**Given records**
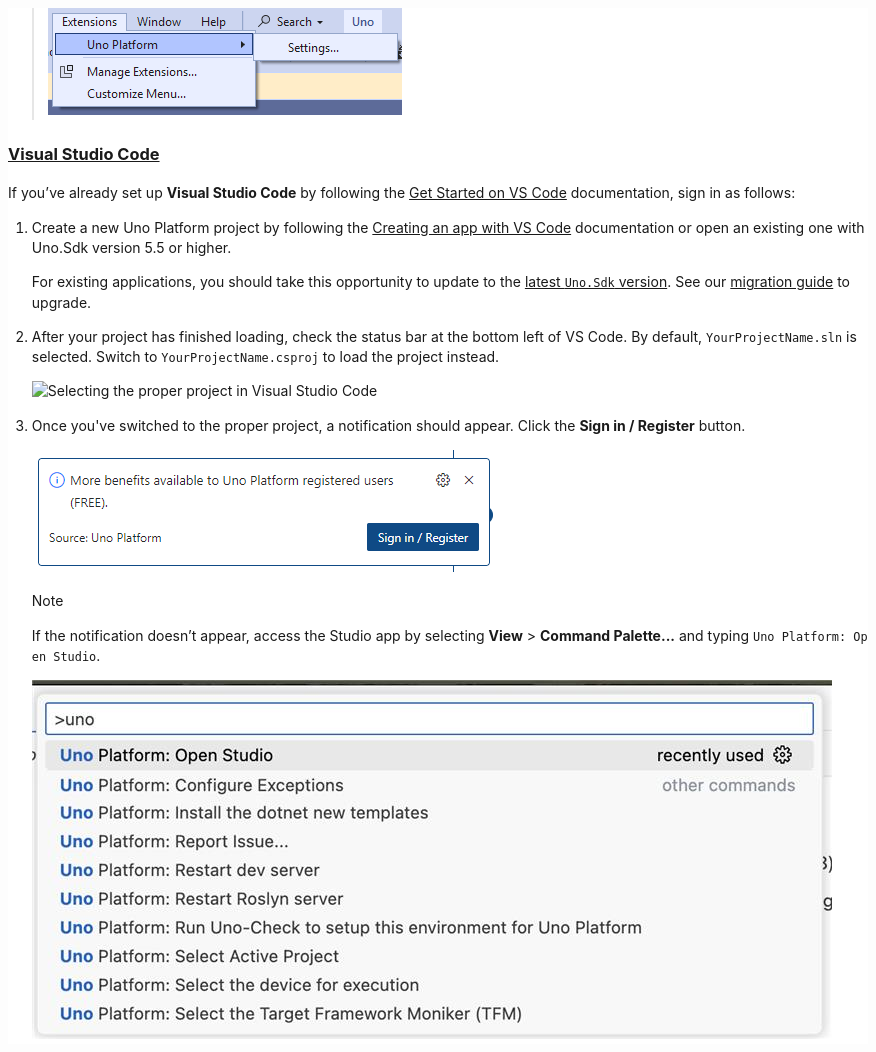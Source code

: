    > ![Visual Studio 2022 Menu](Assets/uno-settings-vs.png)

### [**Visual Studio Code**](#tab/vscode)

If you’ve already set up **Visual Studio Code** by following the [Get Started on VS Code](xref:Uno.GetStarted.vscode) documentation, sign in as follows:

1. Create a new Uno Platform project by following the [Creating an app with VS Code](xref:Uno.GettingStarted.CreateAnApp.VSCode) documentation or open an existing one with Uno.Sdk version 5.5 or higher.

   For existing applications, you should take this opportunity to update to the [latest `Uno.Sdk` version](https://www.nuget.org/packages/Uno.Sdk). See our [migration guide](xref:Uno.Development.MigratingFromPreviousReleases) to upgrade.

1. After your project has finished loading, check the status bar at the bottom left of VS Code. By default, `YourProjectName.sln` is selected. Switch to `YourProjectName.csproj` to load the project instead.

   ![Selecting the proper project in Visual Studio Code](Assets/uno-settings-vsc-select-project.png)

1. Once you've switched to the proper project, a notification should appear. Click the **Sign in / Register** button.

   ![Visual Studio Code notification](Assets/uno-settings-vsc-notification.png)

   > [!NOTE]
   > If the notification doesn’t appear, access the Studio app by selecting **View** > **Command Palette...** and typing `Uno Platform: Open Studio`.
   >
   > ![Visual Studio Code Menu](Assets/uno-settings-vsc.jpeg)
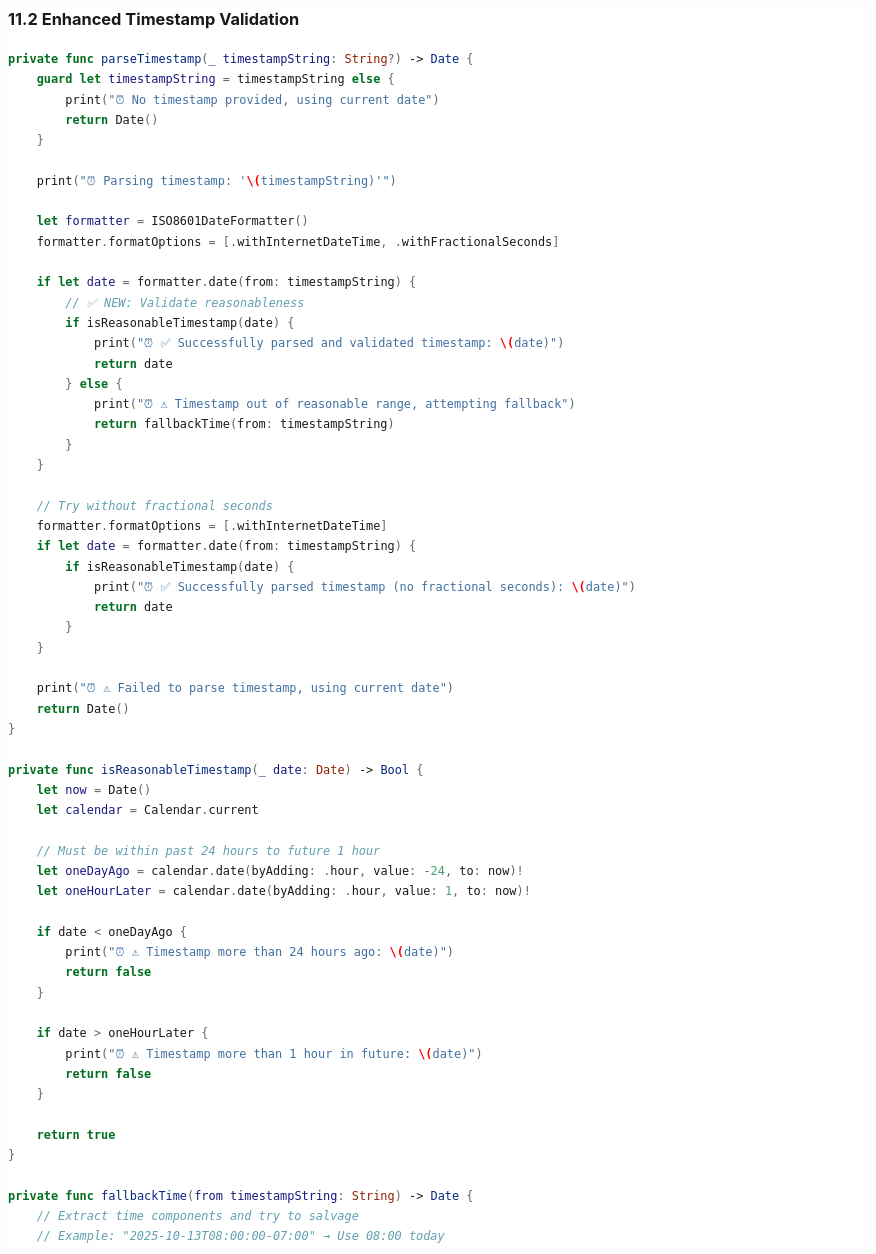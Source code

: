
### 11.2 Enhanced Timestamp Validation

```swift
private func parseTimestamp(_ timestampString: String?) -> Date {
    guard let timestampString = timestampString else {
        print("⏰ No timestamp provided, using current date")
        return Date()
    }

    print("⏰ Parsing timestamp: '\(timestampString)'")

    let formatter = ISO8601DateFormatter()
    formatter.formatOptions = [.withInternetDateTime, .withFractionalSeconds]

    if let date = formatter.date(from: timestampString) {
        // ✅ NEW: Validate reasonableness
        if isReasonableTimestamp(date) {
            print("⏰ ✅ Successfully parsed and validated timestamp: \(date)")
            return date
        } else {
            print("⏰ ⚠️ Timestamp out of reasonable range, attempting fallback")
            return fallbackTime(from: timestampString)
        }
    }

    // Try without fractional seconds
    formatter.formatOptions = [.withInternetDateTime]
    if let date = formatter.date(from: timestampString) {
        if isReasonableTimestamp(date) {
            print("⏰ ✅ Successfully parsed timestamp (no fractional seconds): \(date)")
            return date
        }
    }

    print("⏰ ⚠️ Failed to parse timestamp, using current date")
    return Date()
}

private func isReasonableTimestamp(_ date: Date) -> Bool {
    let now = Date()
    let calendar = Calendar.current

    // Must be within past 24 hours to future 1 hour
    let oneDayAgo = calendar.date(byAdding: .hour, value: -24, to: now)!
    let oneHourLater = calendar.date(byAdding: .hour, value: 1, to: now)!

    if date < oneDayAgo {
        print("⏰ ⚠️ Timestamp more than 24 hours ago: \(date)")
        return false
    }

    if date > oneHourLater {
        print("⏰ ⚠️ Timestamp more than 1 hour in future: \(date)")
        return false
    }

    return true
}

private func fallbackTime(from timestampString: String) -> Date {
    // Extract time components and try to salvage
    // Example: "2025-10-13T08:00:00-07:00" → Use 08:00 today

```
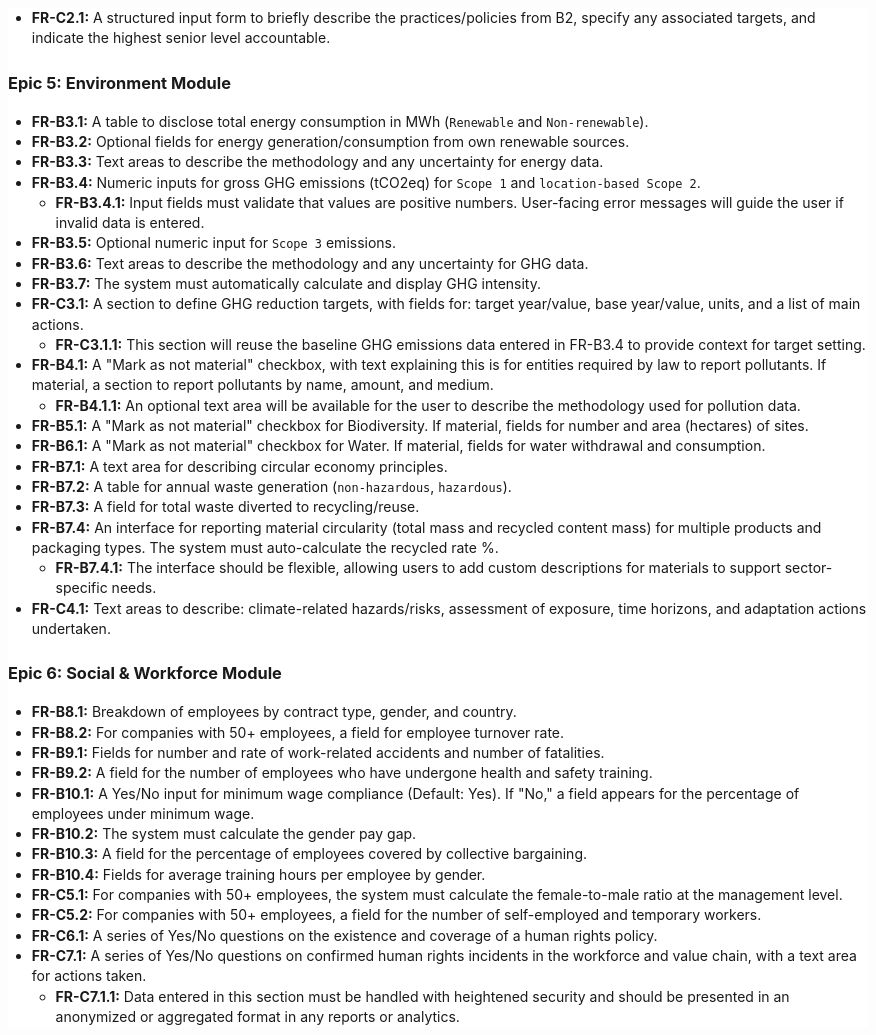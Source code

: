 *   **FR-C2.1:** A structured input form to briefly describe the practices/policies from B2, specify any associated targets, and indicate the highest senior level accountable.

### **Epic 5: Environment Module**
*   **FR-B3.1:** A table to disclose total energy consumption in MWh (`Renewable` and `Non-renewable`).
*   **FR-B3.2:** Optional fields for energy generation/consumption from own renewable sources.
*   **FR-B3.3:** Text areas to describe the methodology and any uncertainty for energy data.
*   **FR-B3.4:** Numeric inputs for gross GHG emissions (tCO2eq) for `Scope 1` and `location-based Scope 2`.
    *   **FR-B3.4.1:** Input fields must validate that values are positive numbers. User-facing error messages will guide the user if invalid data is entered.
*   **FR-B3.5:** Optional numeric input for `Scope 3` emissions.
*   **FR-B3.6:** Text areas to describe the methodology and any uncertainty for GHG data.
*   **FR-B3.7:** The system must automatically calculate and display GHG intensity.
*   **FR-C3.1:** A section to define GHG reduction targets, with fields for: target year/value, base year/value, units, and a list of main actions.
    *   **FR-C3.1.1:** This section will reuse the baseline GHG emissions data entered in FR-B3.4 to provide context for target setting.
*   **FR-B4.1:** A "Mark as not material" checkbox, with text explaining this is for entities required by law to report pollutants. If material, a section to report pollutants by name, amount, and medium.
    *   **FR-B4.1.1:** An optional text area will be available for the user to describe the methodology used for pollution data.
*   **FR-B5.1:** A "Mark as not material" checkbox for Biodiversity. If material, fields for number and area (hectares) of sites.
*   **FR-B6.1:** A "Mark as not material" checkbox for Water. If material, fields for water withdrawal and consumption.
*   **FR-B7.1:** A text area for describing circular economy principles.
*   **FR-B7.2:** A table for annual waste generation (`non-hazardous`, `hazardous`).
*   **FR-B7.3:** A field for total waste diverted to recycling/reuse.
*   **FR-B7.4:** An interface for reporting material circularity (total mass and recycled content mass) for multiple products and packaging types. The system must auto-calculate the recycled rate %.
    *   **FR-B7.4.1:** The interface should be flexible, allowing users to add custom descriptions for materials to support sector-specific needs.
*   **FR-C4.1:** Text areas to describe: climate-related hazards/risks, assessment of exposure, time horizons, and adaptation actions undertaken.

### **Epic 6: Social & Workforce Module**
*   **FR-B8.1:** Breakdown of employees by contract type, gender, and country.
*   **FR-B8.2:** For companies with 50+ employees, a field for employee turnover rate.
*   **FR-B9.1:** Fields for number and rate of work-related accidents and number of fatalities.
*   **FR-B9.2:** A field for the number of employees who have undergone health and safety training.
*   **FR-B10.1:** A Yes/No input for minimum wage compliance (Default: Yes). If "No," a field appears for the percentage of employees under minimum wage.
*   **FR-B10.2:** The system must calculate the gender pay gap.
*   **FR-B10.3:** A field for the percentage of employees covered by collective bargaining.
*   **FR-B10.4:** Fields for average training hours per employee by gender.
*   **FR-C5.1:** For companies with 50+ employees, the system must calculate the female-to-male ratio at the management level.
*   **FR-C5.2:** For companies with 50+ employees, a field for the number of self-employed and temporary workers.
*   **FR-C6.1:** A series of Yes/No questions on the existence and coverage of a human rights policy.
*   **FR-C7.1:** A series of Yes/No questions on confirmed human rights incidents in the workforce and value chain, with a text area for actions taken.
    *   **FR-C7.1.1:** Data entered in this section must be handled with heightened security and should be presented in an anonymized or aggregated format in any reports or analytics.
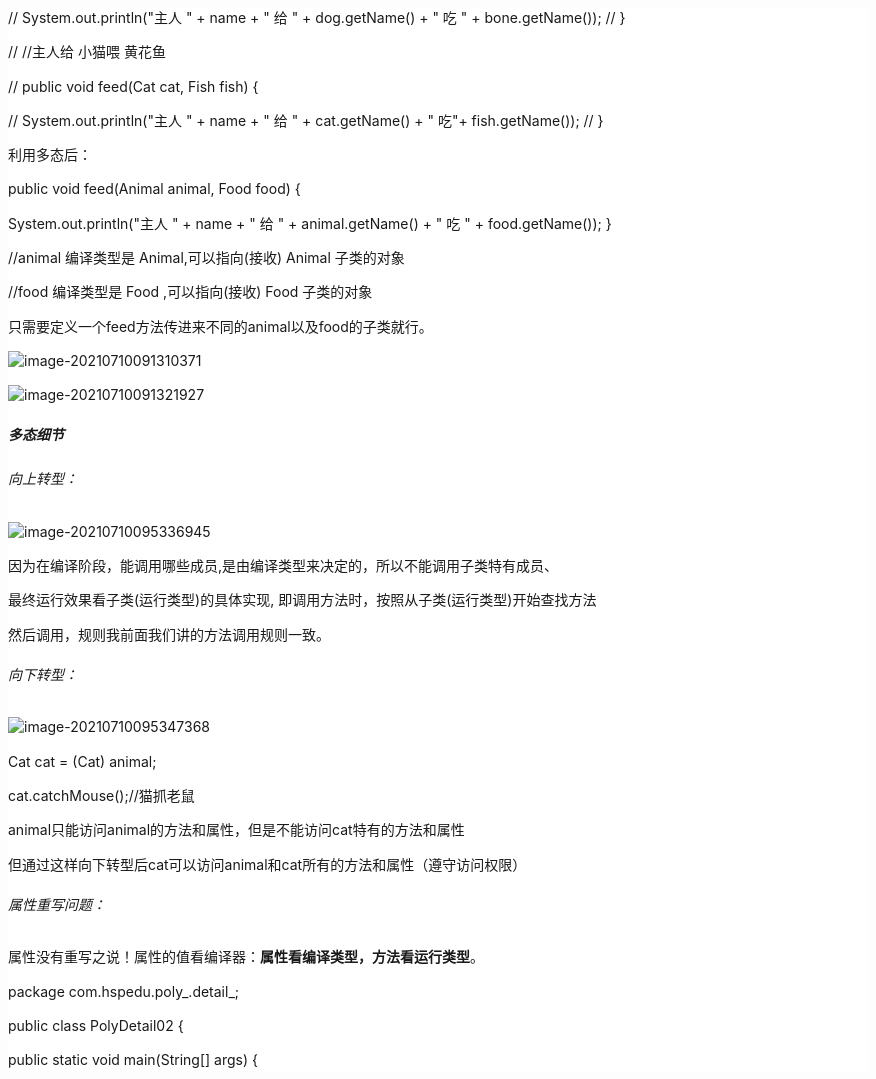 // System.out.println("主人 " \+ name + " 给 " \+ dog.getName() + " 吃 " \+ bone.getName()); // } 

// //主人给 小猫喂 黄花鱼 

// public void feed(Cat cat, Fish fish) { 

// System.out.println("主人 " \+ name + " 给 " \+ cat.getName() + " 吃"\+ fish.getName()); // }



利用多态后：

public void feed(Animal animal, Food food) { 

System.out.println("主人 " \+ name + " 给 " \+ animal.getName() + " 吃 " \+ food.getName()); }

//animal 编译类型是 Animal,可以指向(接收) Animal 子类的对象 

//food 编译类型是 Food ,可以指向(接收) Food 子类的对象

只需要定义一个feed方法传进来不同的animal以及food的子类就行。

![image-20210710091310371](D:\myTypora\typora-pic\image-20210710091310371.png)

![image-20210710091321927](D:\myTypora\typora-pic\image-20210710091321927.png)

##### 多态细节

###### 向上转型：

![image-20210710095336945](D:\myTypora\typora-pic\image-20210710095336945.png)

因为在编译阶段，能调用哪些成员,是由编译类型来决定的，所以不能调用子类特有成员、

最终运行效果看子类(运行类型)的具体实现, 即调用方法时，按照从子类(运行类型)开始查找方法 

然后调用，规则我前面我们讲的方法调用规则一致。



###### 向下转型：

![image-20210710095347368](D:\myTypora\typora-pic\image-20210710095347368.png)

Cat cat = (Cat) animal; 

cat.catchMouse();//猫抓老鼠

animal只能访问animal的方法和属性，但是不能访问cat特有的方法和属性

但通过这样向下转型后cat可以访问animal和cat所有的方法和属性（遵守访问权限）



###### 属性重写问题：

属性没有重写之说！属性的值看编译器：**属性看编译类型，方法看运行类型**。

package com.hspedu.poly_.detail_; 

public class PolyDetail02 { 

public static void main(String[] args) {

**The problem**
Quote the lines of the listing above that run from the line with "package com.hspedu.poly_.detail_;" through its last line, both included, and nothing else.

**Answer section**
package com.hspedu.poly_.detail_; 

public class PolyDetail02 { 

public static void main(String[] args) {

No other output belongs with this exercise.